=== Begin Enclosure ===

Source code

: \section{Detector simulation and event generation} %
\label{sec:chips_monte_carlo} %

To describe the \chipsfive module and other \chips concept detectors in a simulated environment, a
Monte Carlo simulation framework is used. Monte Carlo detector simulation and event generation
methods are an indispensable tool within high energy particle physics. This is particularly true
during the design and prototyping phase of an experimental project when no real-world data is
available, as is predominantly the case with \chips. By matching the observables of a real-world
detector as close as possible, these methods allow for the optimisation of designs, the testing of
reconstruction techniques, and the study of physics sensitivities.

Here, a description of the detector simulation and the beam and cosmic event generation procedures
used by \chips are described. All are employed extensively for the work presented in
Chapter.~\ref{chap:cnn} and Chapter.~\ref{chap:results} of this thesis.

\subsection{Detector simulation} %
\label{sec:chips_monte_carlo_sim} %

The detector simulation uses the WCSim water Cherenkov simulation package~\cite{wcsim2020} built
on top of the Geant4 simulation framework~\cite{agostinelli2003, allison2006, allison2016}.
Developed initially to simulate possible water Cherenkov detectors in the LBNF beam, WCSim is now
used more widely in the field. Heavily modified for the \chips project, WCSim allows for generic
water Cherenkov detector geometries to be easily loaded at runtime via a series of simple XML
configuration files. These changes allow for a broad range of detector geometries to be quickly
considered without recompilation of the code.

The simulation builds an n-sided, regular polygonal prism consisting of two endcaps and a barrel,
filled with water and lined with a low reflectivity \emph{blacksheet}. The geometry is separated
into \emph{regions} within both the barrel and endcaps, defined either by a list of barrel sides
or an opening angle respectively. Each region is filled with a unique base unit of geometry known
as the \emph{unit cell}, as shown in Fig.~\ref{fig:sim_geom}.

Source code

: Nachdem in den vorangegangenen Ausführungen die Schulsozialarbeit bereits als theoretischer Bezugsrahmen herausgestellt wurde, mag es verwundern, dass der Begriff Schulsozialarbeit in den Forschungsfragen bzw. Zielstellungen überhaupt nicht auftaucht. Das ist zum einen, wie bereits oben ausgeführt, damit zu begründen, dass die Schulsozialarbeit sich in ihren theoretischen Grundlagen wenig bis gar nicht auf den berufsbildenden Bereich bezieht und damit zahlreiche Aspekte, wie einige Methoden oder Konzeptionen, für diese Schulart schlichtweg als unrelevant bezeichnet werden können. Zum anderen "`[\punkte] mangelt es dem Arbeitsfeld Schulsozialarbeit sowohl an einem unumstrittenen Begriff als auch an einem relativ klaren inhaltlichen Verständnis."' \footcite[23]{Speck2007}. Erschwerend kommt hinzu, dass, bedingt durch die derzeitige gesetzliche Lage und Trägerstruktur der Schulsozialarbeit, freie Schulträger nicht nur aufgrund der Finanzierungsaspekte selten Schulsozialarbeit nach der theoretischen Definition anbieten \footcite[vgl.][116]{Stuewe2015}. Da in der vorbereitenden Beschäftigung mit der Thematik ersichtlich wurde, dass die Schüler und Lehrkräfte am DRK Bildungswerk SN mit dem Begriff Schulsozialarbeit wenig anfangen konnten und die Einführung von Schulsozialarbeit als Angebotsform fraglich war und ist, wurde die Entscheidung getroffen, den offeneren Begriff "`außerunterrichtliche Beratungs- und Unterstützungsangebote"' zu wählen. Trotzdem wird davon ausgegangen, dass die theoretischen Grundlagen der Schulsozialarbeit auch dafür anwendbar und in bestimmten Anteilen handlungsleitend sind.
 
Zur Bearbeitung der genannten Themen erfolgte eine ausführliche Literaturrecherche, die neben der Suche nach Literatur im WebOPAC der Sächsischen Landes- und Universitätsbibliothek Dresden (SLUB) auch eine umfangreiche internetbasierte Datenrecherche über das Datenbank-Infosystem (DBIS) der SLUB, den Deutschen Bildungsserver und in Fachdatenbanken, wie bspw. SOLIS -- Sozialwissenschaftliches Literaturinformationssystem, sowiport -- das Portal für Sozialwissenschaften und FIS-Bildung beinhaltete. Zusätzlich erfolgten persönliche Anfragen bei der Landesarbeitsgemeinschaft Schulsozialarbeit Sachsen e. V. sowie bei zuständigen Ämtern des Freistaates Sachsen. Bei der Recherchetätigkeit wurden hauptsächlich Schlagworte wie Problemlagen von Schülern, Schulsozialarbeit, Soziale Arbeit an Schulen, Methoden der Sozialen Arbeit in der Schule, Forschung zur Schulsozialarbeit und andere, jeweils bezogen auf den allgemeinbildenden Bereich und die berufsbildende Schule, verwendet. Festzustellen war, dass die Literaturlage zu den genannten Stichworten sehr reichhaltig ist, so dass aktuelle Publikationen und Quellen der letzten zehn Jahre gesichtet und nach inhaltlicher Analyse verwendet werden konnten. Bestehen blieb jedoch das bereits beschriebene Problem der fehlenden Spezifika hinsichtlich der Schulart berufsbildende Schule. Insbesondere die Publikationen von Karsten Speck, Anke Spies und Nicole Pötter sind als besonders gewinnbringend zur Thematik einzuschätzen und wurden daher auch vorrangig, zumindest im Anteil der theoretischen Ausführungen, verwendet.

=== End Enclosure ===
=== Begin Enclosure ===

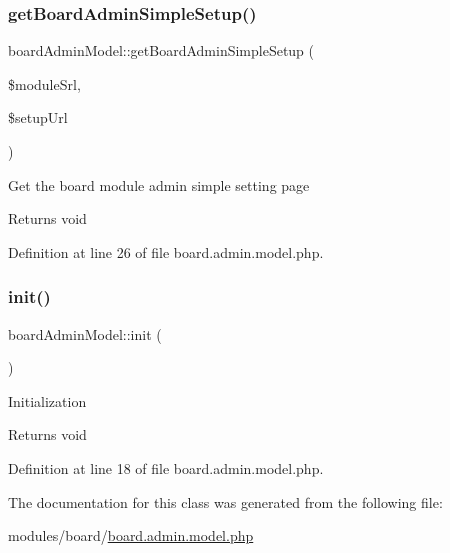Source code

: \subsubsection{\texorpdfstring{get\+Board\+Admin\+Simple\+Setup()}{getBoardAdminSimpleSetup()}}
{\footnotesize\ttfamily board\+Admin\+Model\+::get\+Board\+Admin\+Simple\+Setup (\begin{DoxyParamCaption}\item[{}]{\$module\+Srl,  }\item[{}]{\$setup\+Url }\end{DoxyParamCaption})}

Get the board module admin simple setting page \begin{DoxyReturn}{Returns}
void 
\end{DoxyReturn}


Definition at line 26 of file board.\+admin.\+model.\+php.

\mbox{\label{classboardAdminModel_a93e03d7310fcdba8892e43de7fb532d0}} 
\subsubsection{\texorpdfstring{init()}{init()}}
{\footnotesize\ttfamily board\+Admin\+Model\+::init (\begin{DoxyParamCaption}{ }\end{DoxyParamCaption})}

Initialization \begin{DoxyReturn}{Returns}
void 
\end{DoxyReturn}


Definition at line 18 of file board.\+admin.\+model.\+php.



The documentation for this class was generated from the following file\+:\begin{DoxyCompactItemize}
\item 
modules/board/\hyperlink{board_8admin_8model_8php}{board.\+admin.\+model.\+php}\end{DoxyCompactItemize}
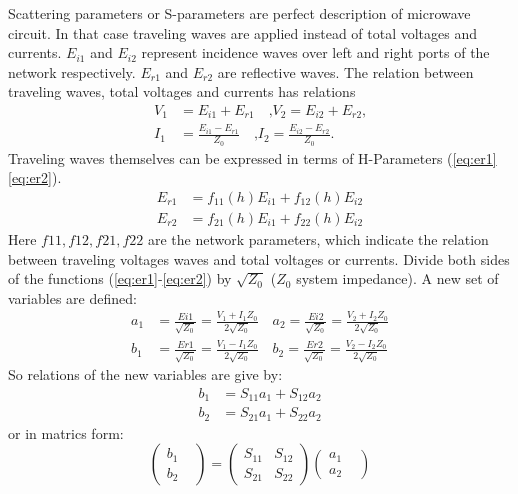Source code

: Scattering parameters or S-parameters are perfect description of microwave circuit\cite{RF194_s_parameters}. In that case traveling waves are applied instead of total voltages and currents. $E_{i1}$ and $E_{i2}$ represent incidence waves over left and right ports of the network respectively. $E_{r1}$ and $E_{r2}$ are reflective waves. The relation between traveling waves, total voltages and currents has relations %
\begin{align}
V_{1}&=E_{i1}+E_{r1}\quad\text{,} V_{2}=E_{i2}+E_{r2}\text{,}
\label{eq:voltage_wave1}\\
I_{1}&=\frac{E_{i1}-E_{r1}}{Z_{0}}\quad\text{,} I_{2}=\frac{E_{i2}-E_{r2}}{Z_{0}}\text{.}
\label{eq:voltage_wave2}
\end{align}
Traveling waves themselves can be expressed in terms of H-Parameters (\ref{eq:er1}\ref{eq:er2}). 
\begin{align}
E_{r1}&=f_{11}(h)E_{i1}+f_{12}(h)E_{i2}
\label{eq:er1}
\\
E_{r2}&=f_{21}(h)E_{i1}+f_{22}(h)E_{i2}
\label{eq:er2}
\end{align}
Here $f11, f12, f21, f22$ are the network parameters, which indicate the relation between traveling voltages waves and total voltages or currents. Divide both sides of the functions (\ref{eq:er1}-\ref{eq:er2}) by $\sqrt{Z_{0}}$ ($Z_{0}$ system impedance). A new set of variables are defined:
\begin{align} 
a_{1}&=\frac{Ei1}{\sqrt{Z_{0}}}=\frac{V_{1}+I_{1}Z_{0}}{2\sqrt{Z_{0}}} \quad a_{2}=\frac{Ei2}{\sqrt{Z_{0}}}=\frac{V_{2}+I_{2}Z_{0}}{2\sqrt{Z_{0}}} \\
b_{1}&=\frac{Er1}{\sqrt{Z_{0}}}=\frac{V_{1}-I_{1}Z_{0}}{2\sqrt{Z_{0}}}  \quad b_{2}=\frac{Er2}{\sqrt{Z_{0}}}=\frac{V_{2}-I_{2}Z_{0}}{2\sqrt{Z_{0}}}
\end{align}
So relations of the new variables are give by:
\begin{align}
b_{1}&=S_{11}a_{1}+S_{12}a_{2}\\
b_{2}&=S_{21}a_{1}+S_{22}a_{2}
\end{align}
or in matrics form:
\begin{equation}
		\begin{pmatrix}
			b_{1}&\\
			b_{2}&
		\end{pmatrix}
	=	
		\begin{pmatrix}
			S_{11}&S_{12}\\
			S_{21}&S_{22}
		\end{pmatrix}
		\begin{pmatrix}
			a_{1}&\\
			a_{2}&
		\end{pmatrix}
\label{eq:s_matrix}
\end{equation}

=== End Enclosure ===
=== Begin Enclosure ===

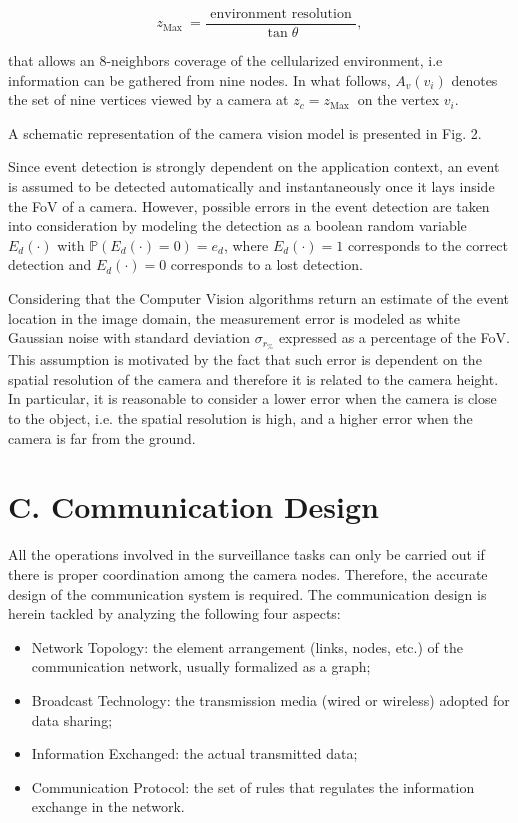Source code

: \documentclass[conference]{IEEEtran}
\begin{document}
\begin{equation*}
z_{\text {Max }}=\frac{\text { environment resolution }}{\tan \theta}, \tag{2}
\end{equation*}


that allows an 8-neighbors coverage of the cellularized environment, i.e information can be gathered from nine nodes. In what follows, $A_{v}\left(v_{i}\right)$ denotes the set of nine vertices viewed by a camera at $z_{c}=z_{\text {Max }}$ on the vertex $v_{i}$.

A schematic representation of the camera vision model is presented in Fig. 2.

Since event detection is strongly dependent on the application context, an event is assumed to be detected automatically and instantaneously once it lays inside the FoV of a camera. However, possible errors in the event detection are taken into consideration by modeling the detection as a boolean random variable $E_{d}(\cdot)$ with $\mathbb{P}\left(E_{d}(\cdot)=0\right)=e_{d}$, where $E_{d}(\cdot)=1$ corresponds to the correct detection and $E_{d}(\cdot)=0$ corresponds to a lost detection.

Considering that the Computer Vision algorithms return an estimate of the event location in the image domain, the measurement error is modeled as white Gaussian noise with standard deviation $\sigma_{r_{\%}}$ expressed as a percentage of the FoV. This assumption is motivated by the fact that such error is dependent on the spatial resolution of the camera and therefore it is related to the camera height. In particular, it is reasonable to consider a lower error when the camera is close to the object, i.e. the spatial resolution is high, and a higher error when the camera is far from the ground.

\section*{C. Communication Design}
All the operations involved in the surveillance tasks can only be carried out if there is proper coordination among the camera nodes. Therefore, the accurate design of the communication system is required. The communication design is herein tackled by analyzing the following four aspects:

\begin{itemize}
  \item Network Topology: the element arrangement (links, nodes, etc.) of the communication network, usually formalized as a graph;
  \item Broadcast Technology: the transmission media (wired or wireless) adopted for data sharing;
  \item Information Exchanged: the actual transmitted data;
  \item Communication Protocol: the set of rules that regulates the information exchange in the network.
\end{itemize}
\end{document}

=== End Enclosure ===

ABOUT THIS EXERCISE: The reply should hold only how many lines in the material include the word "possible".

EXERCISE RESULT: 3